First off, making use of a DTA is only one of the ways in which an SA expat can formally update their South African tax residency status with SARS from a resident to a non-resident. In doing so, SA expats who are non-resident by means of a DTA are legally protected from the burden of having foreign-sourced income taxed twice – i.e., by both SARS and the revenue authority of the host country where they are (temporarily) living and working.
DTAs are also appealing to many SA expats, due to the change in their tax residency status with SARS being temporary in nature, as opposed to permanent and final. In turn, this caters for them returning to SA when they have hung up their travel bags and are ready to settle down in SA for the foreseeable future.
Until such time, transferring every cent out of SA as a DTA non-resident, now “fits like hand in glove” with the new AIT application.
In a Game of Hide and Seek SARS Now Has the Upper Hand
It is never pleasant being the bearer of bad news, but we need to face the reality of the transparency required under the new AIT application for SA expats, including those who are tax non-residents whilst using a DTA.
Notwithstanding the temporary nature of using a DTA to be a tax non-resident in SA, even these individuals will be required to submit the following general supporting documents to SARS in respect of an AIT application:
- Relevant material that demonstrates the source of the capital to be invested, as specified on the application;
- Statement of assets and liabilities (local and foreign) for the previous three tax years;
- Relevant proof that they have ceased to be a resident for tax purposes in SA, including the date on which they ceased to be a resident – i.e., a Notice of Non-Resident Tax Status confirmation letter issued by SARS, which includes an “Effective Date” of when they became non-resident;
- Details of any locally listed securities that they will be transferred to an exchange that is outside SA (where applicable); and
- An applicable Power of Attorney where their TCS application is submitted on their behalf.
It Does Not Stop There
There are also specific supporting documents required to prove the source(s) of the Total Value of an International Transfer.
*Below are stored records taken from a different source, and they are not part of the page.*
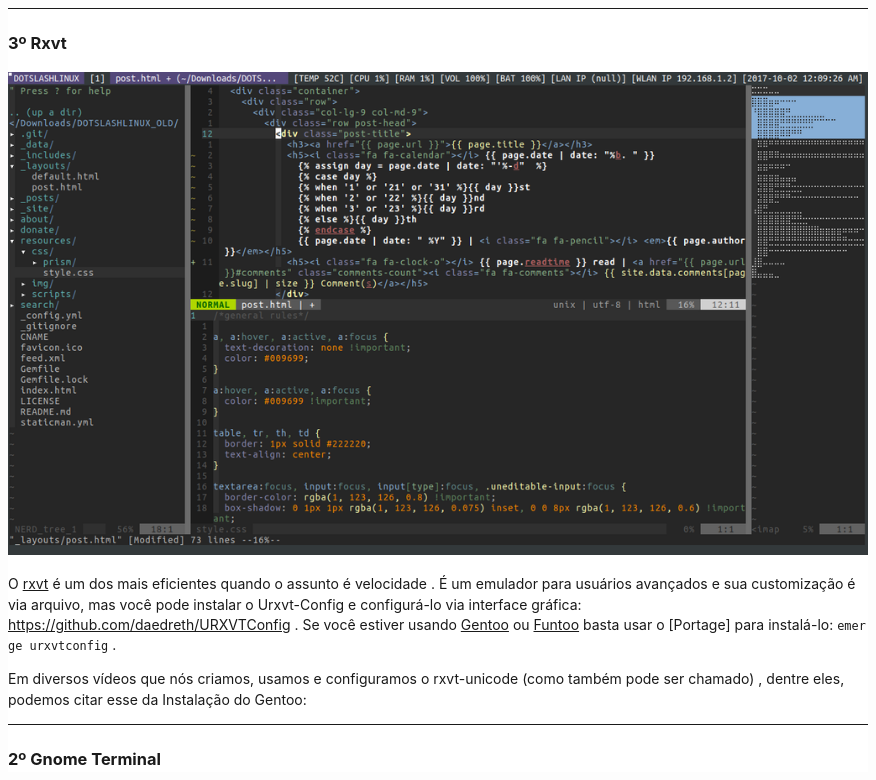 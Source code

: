 ***

### 3º Rxvt

![Rxvt](/assets/img/terminal/Rxvt.png)

O [rxvt](http://rxvt.sourceforge.net/) é um dos mais eficientes quando o assunto é velocidade . É um emulador para usuários avançados e sua customização é via arquivo, mas você pode instalar o Urxvt-Config e configurá-lo via interface gráfica: <https://github.com/daedreth/URXVTConfig> . Se você estiver usando [Gentoo](https://terminalroot.com.br/2017/05/como-instalar-o-gentoo.html) ou [Funtoo](https://terminalroot.com.br/2018/10/como-instalar-o-funtoo-pelo-ubuntu-ou-linux-mint.html) basta usar o [Portage] para instalá-lo: `emerge urxvtconfig` .

Em diversos vídeos que nós criamos, usamos e configuramos o rxvt-unicode (como também pode ser chamado) , dentre eles, podemos citar esse da Instalação do Gentoo:

<iframe width="1246" height="701" src="https://www.youtube.com/embed/tLDXUsSUEeA" frameborder="0" allow="accelerometer; autoplay; encrypted-media; gyroscope; picture-in-picture" allowfullscreen></iframe>

***

### 2º Gnome Terminal

<script async src="https://pagead2.googlesyndication.com/pagead/js/adsbygoogle.js"></script>

<ins class="adsbygoogle"
     style="display:block"
     data-ad-client="ca-pub-2838251107855362"
     data-ad-slot="2327980059"
     data-ad-format="auto"
     data-full-width-responsive="true"></ins>
<script>
(adsbygoogle = window.adsbygoogle || []).push({});
</script>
Examples of transactions requiring specific supporting documents range from transactions funded through loans all the way through to transactions funded through the sale of cryptocurrency.
This includes funds to be transferred being sourced from the sale of property, in which case, the following specific supporting documents will be required:
- Original letter of the Conveyancer to confirm the transfer of the property and that the money will be transferred from his/her trust account; or
- Proof of receipt of the proceeds together with the applicant’s bank statement not older than 3 months.
- Capital Gains calculation on the sale of property.
- Where the property was jointly owned, the proceeds of the sale to be clearly split as per source document.
In view of SARS’ drive to enforce tax compliance, it would appear that transferring funds out of SA under the new AIT application process is far more in-depth and revealing than what SA expats have known before.
Navigating The Narrow Path of The AIT Application
SARS continues to make drastic changes to increase its financial surveillance and tax compliance requirements. Navigating this new narrow path and the ever-evolving tax landscape requires the assistance of tax professionals – especially for SA expats who remain non-residents using a DTA.